Burning ETM tokens may confuse some people. But this process comes with its own benefits, not only for developers but also for token users. Here are the main engines behind Token burning:
-Increase coin value: the most common reason behind token burning is to promote and encourage the growth of value of the coin. According to the economic law of supply and demand, the reduction in the supply of a good in the market drives demand for that particular project. Hence, by burning the token, the supply of the coin decreases in an equivalent manner, leading to a demand for the coin as there is a smaller amount of coins to satisfy everyone’s needs. Therefore, the price of the coin increases in price, stabilizing its value. For investors, growth in value encourages them to hold their money longer in anticipation of an even better price as demand increases. Also, keeping money longer helps maintain good network bandwidth which is beneficial for developers.
-Building trust: gaining trust from coin holders is the ultimate goal of any cryptocurrency, especially a new cryptocurrency on the market.
After the initial coin offering (ICO) of the new cryptocurrency, its price is bound to go up. The project developers may decide to make extra profit by selling the excess money to exchanges, at the current skyrocketing price, which is unfair. Furthermore, by selling the excess, it leads to allegations that developers are only committed to making a profit and that their coins have no real value. However, the burning of excess funds shows that the developers are committed to the long-term development of the coin. Therefore, the money raised from the ICO will be used for business operations. But most importantly, the burning of excess coins helps to decentralize the project.
Ethersmart Token burning
ETM – a security token allows investors to hold dividends from a project.
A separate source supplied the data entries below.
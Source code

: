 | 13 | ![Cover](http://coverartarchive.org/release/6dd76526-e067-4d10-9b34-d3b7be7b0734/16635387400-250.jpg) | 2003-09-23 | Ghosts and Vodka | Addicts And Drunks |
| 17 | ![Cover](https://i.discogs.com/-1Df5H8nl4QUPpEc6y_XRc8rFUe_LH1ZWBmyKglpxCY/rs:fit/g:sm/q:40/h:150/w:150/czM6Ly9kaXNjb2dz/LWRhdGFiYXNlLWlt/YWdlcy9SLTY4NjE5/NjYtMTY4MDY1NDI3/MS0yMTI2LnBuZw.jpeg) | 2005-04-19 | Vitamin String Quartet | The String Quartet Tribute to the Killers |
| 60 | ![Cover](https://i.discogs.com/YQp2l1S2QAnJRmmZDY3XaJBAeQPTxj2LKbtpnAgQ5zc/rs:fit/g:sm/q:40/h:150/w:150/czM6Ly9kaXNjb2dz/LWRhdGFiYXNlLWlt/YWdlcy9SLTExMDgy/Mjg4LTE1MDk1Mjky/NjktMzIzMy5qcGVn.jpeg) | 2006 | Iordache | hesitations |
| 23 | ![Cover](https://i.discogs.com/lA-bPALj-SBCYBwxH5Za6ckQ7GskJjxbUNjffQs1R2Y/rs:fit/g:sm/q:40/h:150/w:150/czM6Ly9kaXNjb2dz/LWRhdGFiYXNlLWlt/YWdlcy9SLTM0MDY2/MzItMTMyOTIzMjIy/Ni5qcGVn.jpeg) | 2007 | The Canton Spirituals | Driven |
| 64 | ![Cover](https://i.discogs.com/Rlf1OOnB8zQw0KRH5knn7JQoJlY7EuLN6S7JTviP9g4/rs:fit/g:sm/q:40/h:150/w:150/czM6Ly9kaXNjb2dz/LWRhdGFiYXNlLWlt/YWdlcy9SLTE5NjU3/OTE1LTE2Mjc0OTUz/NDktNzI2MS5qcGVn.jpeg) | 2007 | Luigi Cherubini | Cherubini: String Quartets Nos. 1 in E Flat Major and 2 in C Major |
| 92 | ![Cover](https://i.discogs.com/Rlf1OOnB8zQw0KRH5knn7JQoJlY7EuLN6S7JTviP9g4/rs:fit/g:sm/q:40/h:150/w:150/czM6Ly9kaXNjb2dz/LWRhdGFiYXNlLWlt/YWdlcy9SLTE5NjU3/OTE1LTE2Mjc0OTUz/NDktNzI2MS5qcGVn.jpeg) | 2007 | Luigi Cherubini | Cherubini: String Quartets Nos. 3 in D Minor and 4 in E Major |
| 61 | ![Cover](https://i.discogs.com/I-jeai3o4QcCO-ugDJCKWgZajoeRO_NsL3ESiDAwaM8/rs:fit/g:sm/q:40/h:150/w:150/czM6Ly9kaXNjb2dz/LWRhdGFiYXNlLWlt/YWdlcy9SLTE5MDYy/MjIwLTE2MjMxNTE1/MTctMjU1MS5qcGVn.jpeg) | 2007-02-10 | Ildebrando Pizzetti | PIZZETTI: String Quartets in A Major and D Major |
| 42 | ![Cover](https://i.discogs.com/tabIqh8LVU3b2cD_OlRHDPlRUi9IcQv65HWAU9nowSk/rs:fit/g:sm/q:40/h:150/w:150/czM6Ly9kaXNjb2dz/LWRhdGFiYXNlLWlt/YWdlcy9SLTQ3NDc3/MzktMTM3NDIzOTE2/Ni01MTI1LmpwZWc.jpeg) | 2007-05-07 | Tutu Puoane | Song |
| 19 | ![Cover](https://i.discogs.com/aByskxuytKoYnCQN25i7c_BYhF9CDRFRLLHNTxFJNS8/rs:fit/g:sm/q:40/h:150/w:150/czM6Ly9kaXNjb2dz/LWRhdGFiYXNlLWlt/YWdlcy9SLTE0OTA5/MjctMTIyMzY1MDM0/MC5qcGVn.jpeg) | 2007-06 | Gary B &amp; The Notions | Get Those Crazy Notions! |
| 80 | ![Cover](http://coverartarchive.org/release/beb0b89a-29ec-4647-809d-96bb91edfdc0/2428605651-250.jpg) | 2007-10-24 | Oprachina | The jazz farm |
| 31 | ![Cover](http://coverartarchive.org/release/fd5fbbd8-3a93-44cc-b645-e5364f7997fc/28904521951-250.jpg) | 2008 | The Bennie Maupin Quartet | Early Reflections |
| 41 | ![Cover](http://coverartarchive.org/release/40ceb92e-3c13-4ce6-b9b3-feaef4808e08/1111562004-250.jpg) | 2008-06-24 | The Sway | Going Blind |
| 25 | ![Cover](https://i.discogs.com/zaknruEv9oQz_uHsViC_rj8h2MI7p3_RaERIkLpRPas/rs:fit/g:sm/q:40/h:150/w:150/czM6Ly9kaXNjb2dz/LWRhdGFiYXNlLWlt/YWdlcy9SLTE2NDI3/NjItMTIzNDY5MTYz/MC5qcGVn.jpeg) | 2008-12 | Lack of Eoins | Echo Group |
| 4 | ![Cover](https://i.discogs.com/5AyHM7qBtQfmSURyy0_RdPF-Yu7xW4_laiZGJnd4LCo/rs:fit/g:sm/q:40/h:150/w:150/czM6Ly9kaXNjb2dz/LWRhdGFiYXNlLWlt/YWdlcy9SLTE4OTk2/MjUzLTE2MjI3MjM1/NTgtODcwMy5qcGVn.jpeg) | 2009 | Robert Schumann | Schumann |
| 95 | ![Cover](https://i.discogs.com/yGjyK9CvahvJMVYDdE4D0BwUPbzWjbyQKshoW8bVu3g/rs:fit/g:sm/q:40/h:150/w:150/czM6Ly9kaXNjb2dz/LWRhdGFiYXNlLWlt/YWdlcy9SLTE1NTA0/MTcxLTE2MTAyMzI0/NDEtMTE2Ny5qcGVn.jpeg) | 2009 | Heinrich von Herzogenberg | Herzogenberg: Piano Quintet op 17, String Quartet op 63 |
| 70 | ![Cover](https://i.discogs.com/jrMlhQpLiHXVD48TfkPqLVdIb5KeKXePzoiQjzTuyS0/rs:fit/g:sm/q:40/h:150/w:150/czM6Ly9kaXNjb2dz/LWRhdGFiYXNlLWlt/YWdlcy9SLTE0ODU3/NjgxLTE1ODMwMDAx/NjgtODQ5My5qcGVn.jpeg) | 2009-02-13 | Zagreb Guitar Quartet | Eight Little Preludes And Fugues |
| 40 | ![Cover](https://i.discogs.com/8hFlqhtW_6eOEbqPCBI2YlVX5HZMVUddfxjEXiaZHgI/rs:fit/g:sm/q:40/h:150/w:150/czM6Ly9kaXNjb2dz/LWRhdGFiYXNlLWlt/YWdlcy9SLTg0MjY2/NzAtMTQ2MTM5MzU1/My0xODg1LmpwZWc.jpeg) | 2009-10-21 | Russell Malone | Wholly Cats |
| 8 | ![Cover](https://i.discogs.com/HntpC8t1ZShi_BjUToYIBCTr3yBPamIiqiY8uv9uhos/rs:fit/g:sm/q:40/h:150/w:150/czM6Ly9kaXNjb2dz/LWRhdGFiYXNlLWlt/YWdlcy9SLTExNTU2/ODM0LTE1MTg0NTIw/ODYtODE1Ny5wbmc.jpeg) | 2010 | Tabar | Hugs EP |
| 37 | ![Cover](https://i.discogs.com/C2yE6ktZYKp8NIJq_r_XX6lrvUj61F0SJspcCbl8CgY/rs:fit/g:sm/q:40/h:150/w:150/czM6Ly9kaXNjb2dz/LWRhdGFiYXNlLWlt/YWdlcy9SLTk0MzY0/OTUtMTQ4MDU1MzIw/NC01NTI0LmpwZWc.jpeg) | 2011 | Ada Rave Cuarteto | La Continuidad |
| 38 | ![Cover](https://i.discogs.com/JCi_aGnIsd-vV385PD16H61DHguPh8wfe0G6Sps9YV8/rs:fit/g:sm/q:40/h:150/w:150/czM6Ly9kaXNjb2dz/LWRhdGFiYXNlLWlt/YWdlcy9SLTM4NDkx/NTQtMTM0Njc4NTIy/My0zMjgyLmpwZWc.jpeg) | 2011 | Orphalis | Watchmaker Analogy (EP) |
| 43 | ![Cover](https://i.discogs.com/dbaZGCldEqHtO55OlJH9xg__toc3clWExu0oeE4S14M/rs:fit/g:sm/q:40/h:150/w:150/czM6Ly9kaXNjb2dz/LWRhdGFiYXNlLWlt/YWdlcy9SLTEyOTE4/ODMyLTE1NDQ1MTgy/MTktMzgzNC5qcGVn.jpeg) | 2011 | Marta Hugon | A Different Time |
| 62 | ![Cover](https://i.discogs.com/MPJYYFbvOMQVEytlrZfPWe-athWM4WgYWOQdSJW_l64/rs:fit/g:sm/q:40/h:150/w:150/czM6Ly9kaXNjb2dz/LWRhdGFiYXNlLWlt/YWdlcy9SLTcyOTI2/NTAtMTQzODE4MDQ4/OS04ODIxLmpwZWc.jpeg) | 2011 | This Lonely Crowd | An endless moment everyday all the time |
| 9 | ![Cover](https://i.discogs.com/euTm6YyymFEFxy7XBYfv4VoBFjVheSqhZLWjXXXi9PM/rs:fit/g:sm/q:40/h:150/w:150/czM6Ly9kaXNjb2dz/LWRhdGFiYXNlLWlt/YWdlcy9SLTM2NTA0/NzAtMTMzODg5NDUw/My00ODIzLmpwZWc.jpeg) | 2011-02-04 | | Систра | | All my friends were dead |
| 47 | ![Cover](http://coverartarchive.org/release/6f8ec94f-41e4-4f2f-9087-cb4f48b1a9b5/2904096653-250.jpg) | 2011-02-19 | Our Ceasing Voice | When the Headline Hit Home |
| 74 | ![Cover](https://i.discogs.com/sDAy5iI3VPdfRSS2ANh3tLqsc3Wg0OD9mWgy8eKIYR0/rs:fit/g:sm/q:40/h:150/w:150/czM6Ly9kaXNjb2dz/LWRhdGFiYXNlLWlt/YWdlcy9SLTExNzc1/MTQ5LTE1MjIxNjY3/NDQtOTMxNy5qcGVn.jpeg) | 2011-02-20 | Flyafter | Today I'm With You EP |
Token burning works like buying back shares of companies. Ethersmart can redeem coins at a fair rate and then burn immediately to increase the value of each owner’s existing number of tokens. If ETM is required to buy back at market price, Ethersmart investors can even profit based on the price they originally purchased.
Token burning is a strategy that very few blockchain companies implement because it directly affects the asset value of leaders and requires a long-term development commitment. And with Ethersmart’s token burning strategy, it will definitely push ETM value to a new level in the future.